> [Data to use]:
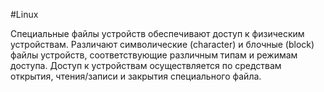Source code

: #Linux 

Специальные файлы устройств обеспечивают доступ к физическим устройствам.
Различают символические (character) и блочные (block) файлы устройств, соответствующие различным типам и режимам доступа.
Доступ к устройствам осуществляется по средствам открытия, чтения/записи и закрытия специального файла.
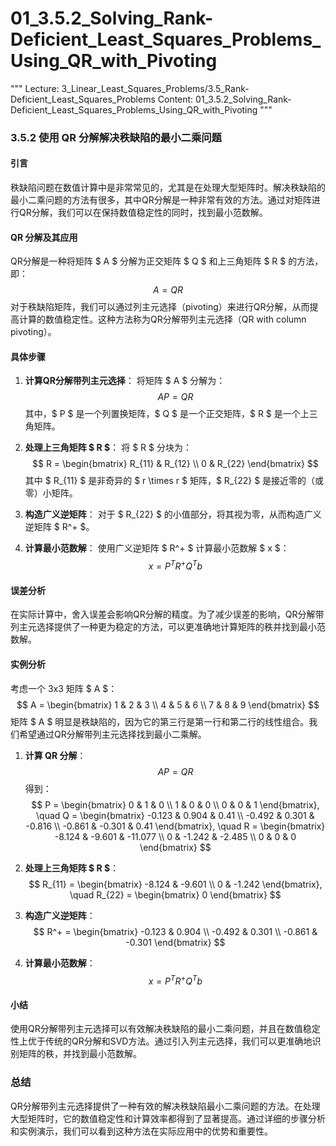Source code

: # 01_3.5.2_Solving_Rank-Deficient_Least_Squares_Problems_Using_QR_with_Pivoting

"""
Lecture: 3_Linear_Least_Squares_Problems/3.5_Rank-Deficient_Least_Squares_Problems
Content: 01_3.5.2_Solving_Rank-Deficient_Least_Squares_Problems_Using_QR_with_Pivoting
"""

### 3.5.2 使用 QR 分解解决秩缺陷的最小二乘问题

#### 引言

秩缺陷问题在数值计算中是非常常见的，尤其是在处理大型矩阵时。解决秩缺陷的最小二乘问题的方法有很多，其中QR分解是一种非常有效的方法。通过对矩阵进行QR分解，我们可以在保持数值稳定性的同时，找到最小范数解。

#### QR 分解及其应用

QR分解是一种将矩阵 $ A $ 分解为正交矩阵 $ Q $ 和上三角矩阵 $ R $ 的方法，即：
$$ A = QR $$
对于秩缺陷矩阵，我们可以通过列主元选择（pivoting）来进行QR分解，从而提高计算的数值稳定性。这种方法称为QR分解带列主元选择（QR with column pivoting）。

#### 具体步骤

1. **计算QR分解带列主元选择**：
   将矩阵 $ A $ 分解为：
   $$ AP = QR $$
   其中，$ P $ 是一个列置换矩阵，$ Q $ 是一个正交矩阵，$ R $ 是一个上三角矩阵。

2. **处理上三角矩阵 $ R $**：
   将 $ R $ 分块为：
   $$
   R = \begin{bmatrix}
   R_{11} & R_{12} \\
   0 & R_{22}
   \end{bmatrix}
   $$
   其中 $ R_{11} $ 是非奇异的 $ r \times r $ 矩阵，$ R_{22} $ 是接近零的（或零）小矩阵。

3. **构造广义逆矩阵**：
   对于 $ R_{22} $ 的小值部分，将其视为零，从而构造广义逆矩阵 $ R^+ $。

4. **计算最小范数解**：
   使用广义逆矩阵 $ R^+ $ 计算最小范数解 $ x $：
   $$ x = P^T R^+ Q^T b $$

#### 误差分析

在实际计算中，舍入误差会影响QR分解的精度。为了减少误差的影响，QR分解带列主元选择提供了一种更为稳定的方法，可以更准确地计算矩阵的秩并找到最小范数解。

#### 实例分析

考虑一个 3x3 矩阵 $ A $：
$$ A = \begin{bmatrix}
1 & 2 & 3 \\
4 & 5 & 6 \\
7 & 8 & 9
\end{bmatrix} $$
矩阵 $ A $ 明显是秩缺陷的，因为它的第三行是第一行和第二行的线性组合。我们希望通过QR分解带列主元选择找到最小二乘解。

1. **计算 QR 分解**：
   $$ AP = QR $$
   得到：
   $$ P = \begin{bmatrix}
   0 & 1 & 0 \\
   1 & 0 & 0 \\
   0 & 0 & 1
   \end{bmatrix}, \quad Q = \begin{bmatrix}
   -0.123 & 0.904 & 0.41 \\
   -0.492 & 0.301 & -0.816 \\
   -0.861 & -0.301 & 0.41
   \end{bmatrix}, \quad R = \begin{bmatrix}
   -8.124 & -9.601 & -11.077 \\
   0 & -1.242 & -2.485 \\
   0 & 0 & 0
   \end{bmatrix} $$

2. **处理上三角矩阵 $ R $**：
   $$
   R_{11} = \begin{bmatrix}
   -8.124 & -9.601 \\
   0 & -1.242
   \end{bmatrix}, \quad R_{22} = \begin{bmatrix}
   0
   \end{bmatrix}
   $$

3. **构造广义逆矩阵**：
   $$
   R^+ = \begin{bmatrix}
   -0.123 & 0.904 \\
   -0.492 & 0.301 \\
   -0.861 & -0.301
   \end{bmatrix}
   $$

4. **计算最小范数解**：
   $$
   x = P^T R^+ Q^T b
   $$

#### 小结

使用QR分解带列主元选择可以有效解决秩缺陷的最小二乘问题，并且在数值稳定性上优于传统的QR分解和SVD方法。通过引入列主元选择，我们可以更准确地识别矩阵的秩，并找到最小范数解。

### 总结

QR分解带列主元选择提供了一种有效的解决秩缺陷最小二乘问题的方法。在处理大型矩阵时，它的数值稳定性和计算效率都得到了显著提高。通过详细的步骤分析和实例演示，我们可以看到这种方法在实际应用中的优势和重要性。

 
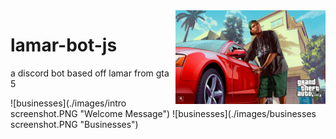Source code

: <img align="right" alt="lamar smash window" src="./images/lamar smash window.jpg" height="150px">

# lamar-bot-js
 a discord bot based off lamar from gta 5

![businesses](./images/intro screenshot.PNG "Welcome Message")
![businesses](./images/businesses screenshot.PNG "Businesses")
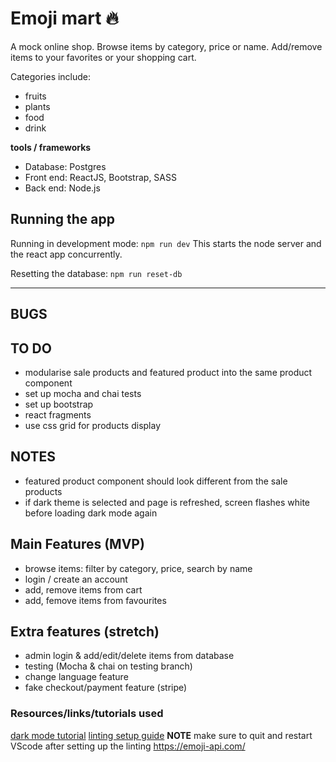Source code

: # Emoji mart 🔥

A mock online shop. Browse items by category, price or name. Add/remove items to your favorites or your shopping cart. 

Categories include:
- fruits
- plants
- food
- drink

**tools / frameworks**
- Database: Postgres
- Front end: ReactJS, Bootstrap, SASS
- Back end: Node.js

## Running the app

Running in development mode: `npm run dev`
This starts the node server and the react app concurrently.

Resetting the database: `npm run reset-db`

---

## BUGS



## TO DO
- modularise sale products and featured product into the same product component
- set up mocha and chai tests
- set up bootstrap
- react fragments
- use css grid for products display

## NOTES

- featured product component should look different from the sale products
- if dark theme is selected and page is refreshed, screen flashes white before loading dark mode again


## Main Features (MVP)

- browse items: filter by category, price, search by name
- login / create an account
- add, remove items from cart
- add, femove items from favourites


## Extra features (stretch)

- admin login & add/edit/delete items from database
- testing (Mocha & chai on testing branch)
- change language feature
- fake checkout/payment feature (stripe)

### Resources/links/tutorials used

[dark mode tutorial](https://css-tricks.com/a-dark-mode-toggle-with-react-and-themeprovider/)
[linting setup guide](https://dev.to/saurabhggc/add-eslint-prettier-and-airbnb-to-your-project-3mo8)
**NOTE** make sure to quit and restart VScode after setting up the linting
https://emoji-api.com/
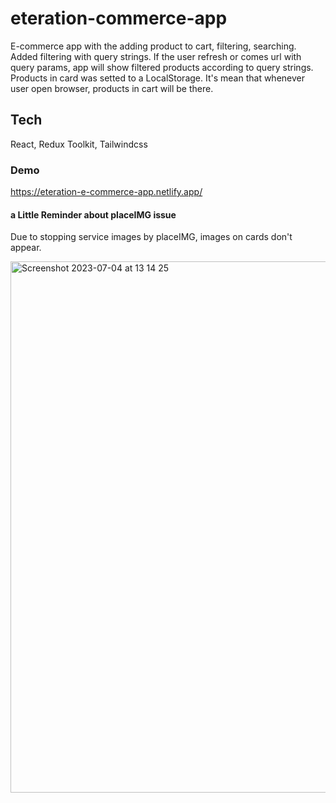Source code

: # eteration-commerce-app
E-commerce app with the adding product to cart, filtering, searching. Added filtering with query strings. If the user refresh or comes url with query params, app will show filtered products according to query strings. 
Products in card was setted to a LocalStorage. It's mean that whenever user open browser, products in cart will be there.

## Tech
React, Redux Toolkit, Tailwindcss

### Demo
https://eteration-e-commerce-app.netlify.app/

#### a Little Reminder about placeIMG issue

Due to stopping service images by placeIMG, images on cards don't appear. 

<img width="850" alt="Screenshot 2023-07-04 at 13 14 25" src="https://github.com/furkan-cat/eteration-commerce-app/assets/75113766/030c2062-456c-4c5e-8cdf-733fae1751bf">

> [What you are asked to do]: The expected output is every line of the records in which the string "remove" appears.

> [Exercise answer]:
A mock online shop. Browse items by category, price or name. Add/remove items to your favorites or your shopping cart. 
- add, remove items from cart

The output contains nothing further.